Driving home was actually my first time driving in snow, but it was no different than driving in a light drizzle since the snow wasn't sticking. I knew the storm that hit the Midwest and Northeast was pretty bad, but I didn't have any idea it would hit us in the Mid-Atlantic as bad as it did. The temperature plummeted and the snow kept right on falling ...
[After it stopped snowing, the sky and snow made the neighborhood brighter than it usually is late at night. This picture was taken without flash.]
[Waking up this morning, I was greeted by the rising sun made all the brighter by the whiteness of the snow.]
The kids were delighted that it was another Snow Day, making it a three-day weekend.
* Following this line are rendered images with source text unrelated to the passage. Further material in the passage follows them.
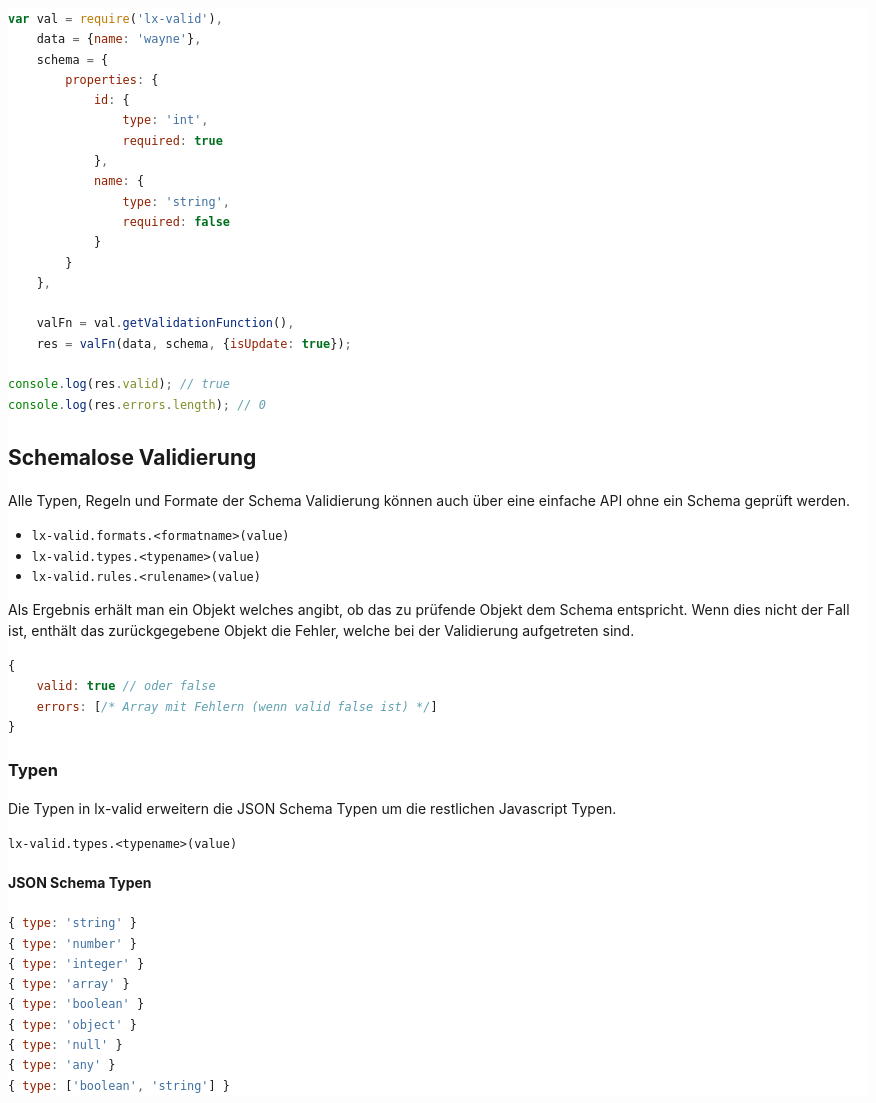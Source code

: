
 ```js
var val = require('lx-valid'),
    data = {name: 'wayne'},
    schema = {
        properties: {
            id: {
                type: 'int',
                required: true
            },
            name: {
                type: 'string',
                required: false
            }
        }
    },

    valFn = val.getValidationFunction(),
    res = valFn(data, schema, {isUpdate: true});

console.log(res.valid); // true
console.log(res.errors.length); // 0
```

## Schemalose Validierung
Alle Typen, Regeln und Formate der Schema Validierung können auch über eine einfache API ohne ein Schema geprüft werden.

* `lx-valid.formats.<formatname>(value)`
* `lx-valid.types.<typename>(value)`
* `lx-valid.rules.<rulename>(value)`

Als Ergebnis erhält man ein Objekt welches angibt, ob das zu prüfende Objekt dem Schema entspricht.
Wenn dies nicht der Fall ist, enthält das zurückgegebene Objekt die Fehler, welche bei der Validierung aufgetreten sind.

```js
{
    valid: true // oder false
    errors: [/* Array mit Fehlern (wenn valid false ist) */]
}
```

### Typen
Die Typen in lx-valid erweitern die JSON Schema Typen um die restlichen Javascript Typen.

`lx-valid.types.<typename>(value)`

#### JSON Schema Typen
```js
{ type: 'string' }
{ type: 'number' }
{ type: 'integer' }
{ type: 'array' }
{ type: 'boolean' }
{ type: 'object' }
{ type: 'null' }
{ type: 'any' }
{ type: ['boolean', 'string'] }
```
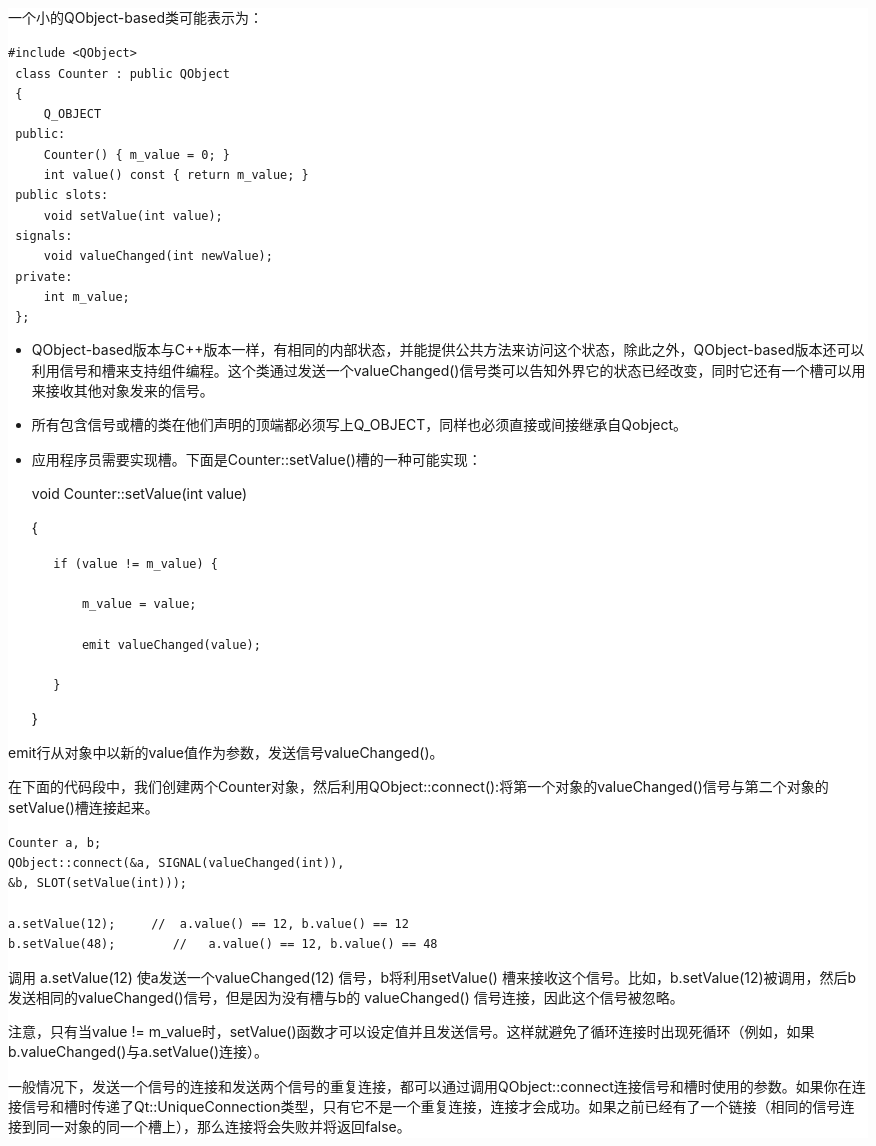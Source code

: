 
一个小的QObject-based类可能表示为：

    #include <QObject>
     class Counter : public QObject
     {
         Q_OBJECT
     public:
         Counter() { m_value = 0; }
         int value() const { return m_value; }
     public slots:
         void setValue(int value);
     signals:
         void valueChanged(int newValue);
     private:
         int m_value;
     };
 

- QObject-based版本与C++版本一样，有相同的内部状态，并能提供公共方法来访问这个状态，除此之外，QObject-based版本还可以利用信号和槽来支持组件编程。这个类通过发送一个valueChanged()信号类可以告知外界它的状态已经改变，同时它还有一个槽可以用来接收其他对象发来的信号。

- 所有包含信号或槽的类在他们声明的顶端都必须写上Q_OBJECT，同样也必须直接或间接继承自Qobject。

- 应用程序员需要实现槽。下面是Counter::setValue()槽的一种可能实现：

    void Counter::setValue(int value)

     {

         if (value != m_value) {

             m_value = value;

             emit valueChanged(value);

         }

     }

 

emit行从对象中以新的value值作为参数，发送信号valueChanged()。

在下面的代码段中，我们创建两个Counter对象，然后利用QObject::connect():将第一个对象的valueChanged()信号与第二个对象的setValue()槽连接起来。

    Counter a, b;
    QObject::connect(&a, SIGNAL(valueChanged(int)),
    &b, SLOT(setValue(int)));

    a.setValue(12);     //  a.value() == 12, b.value() == 12
    b.setValue(48);        //   a.value() == 12, b.value() == 48


调用 a.setValue(12) 使a发送一个valueChanged(12) 信号，b将利用setValue() 槽来接收这个信号。比如，b.setValue(12)被调用，然后b发送相同的valueChanged()信号，但是因为没有槽与b的 valueChanged() 信号连接，因此这个信号被忽略。

注意，只有当value != m_value时，setValue()函数才可以设定值并且发送信号。这样就避免了循环连接时出现死循环（例如，如果b.valueChanged()与a.setValue()连接）。

一般情况下，发送一个信号的连接和发送两个信号的重复连接，都可以通过调用QObject::connect连接信号和槽时使用的参数。如果你在连接信号和槽时传递了Qt::UniqueConnection类型，只有它不是一个重复连接，连接才会成功。如果之前已经有了一个链接（相同的信号连接到同一对象的同一个槽上），那么连接将会失败并将返回false。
I had intended to get some shopping done today but decided against going out since I'm a bit freaked out about icy roads. Instead, I spent the morning reading in bed. Despite the blue sky and sunny weather, it was a gusty morning and the wind made it "snow" again: accumulated snow from the roof and treetops was blown loose, swirling up and sideways and back again. I could see the tiny flakes in the sunlight and watching it was not only mesmerizing but calming as well.
I managed to drag Ian out of the house for a few minutes in the afternoon to go on a walk to the cemetery behind our house. I've been meaning to go for months to see what it's like on the other side of our backyard, which we can only glimpse from our bedroom window. Although it's right along a major street, it's its own little world with gravestones from the 1800s to early 1900s, some toppled over, some surprisingly new looking. Clearly, it's not visited very often (in fact, I've only seen signs of (live) human life once since we moved in six months ago) and, strange as it sounds, I just wanted to let my "neighbors" know that even though I don't know who they are, they aren't forgotten; even briefly, I think about them everyday.
The snow does that to me. Not to be punny, but seeing even a few inches of snow freezes time for me and makes me rather introspective. No deep thoughts, but it gives me the chance to pause for a moment and think about something other than myself.